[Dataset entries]

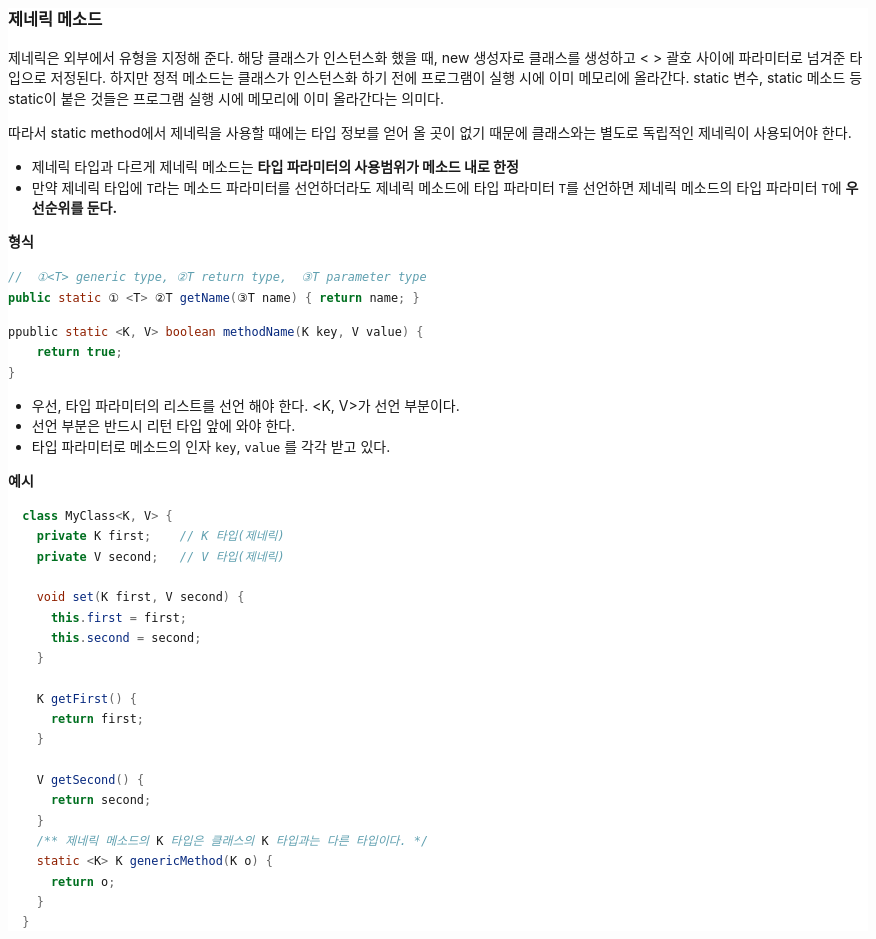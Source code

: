 


### 제네릭 메소드 


제네릭은 외부에서 유형을 지정해 준다. 해당 클래스가 인스턴스화 했을 때, new 생성자로 클래스를 생성하고 \< \> 괄호 사이에 파라미터로 넘겨준 타입으로 저정된다. 하지만 정적 메소드는 클래스가 인스턴스화 하기 전에 프로그램이 실행 시에 이미 메모리에 올라간다. static 변수, static 메소드 등 static이 붙은 것들은 프로그램 실행 시에 메모리에 이미 올라간다는 의미다. 

따라서 static method에서 제네릭을 사용할 때에는 타입 정보를 얻어 올 곳이 없기 때문에 클래스와는 별도로 독립적인 제네릭이 사용되어야 한다. 


- 제네릭 타입과 다르게 제네릭 메소드는 **타입 파라미터의 사용범위가 메소드 내로 한정**
- 만약 제네릭 타입에 `T`라는 메소드 파라미터를 선언하더라도 제네릭 메소드에 타입 파라미터 `T`를 선언하면 제네릭 메소드의 타입 파라미터 `T`에 **우선순위를 둔다.**

**형식**
```java
//  ①<T> generic type, ②T return type,  ③T parameter type
public static ① <T> ②T getName(③T name) { return name; }
```


```java
ppublic static <K, V> boolean methodName(K key, V value) {
    return true;
}
```

- 우선, 타입 파라미터의 리스트를 선언 해야 한다. <K, V>가 선언 부분이다.
- 선언 부분은 반드시 리턴 타입 앞에 와야 한다.
- 타입 파라미터로 메소드의 인자 `key`, `value` 를 각각 받고 있다.

**예시**
```java
  class MyClass<K, V> {	
    private K first;	// K 타입(제네릭)
    private V second;	// V 타입(제네릭) 
    
    void set(K first, V second) {
      this.first = first;
      this.second = second;
    }
    
    K getFirst() {
      return first;
    }
    
    V getSecond() {
      return second;
    }
    /** 제네릭 메소드의 K 타입은 클래스의 K 타입과는 다른 타입이다. */
    static <K> K genericMethod(K o) {
      return o; 
    }
  }
```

- [WORK TO BE COMPLETED]
Repeat every entry exactly. Do not include the pictures.

- [FINISHED TASK]
Source code

: 


### 제네릭 메소드 


제네릭은 외부에서 유형을 지정해 준다. 해당 클래스가 인스턴스화 했을 때, new 생성자로 클래스를 생성하고 \< \> 괄호 사이에 파라미터로 넘겨준 타입으로 저정된다. 하지만 정적 메소드는 클래스가 인스턴스화 하기 전에 프로그램이 실행 시에 이미 메모리에 올라간다. static 변수, static 메소드 등 static이 붙은 것들은 프로그램 실행 시에 메모리에 이미 올라간다는 의미다. 

따라서 static method에서 제네릭을 사용할 때에는 타입 정보를 얻어 올 곳이 없기 때문에 클래스와는 별도로 독립적인 제네릭이 사용되어야 한다. 


- 제네릭 타입과 다르게 제네릭 메소드는 **타입 파라미터의 사용범위가 메소드 내로 한정**
- 만약 제네릭 타입에 `T`라는 메소드 파라미터를 선언하더라도 제네릭 메소드에 타입 파라미터 `T`를 선언하면 제네릭 메소드의 타입 파라미터 `T`에 **우선순위를 둔다.**

**형식**
```java
//  ①<T> generic type, ②T return type,  ③T parameter type
public static ① <T> ②T getName(③T name) { return name; }
```


```java
ppublic static <K, V> boolean methodName(K key, V value) {
    return true;
}
```

- 우선, 타입 파라미터의 리스트를 선언 해야 한다. <K, V>가 선언 부분이다.
- 선언 부분은 반드시 리턴 타입 앞에 와야 한다.
- 타입 파라미터로 메소드의 인자 `key`, `value` 를 각각 받고 있다.

**예시**
```java
  class MyClass<K, V> {	
    private K first;	// K 타입(제네릭)
    private V second;	// V 타입(제네릭) 
    
    void set(K first, V second) {
      this.first = first;
      this.second = second;
    }
    
    K getFirst() {
      return first;
    }
    
    V getSecond() {
      return second;
    }
    /** 제네릭 메소드의 K 타입은 클래스의 K 타입과는 다른 타입이다. */
    static <K> K genericMethod(K o) {
      return o; 
    }
  }
```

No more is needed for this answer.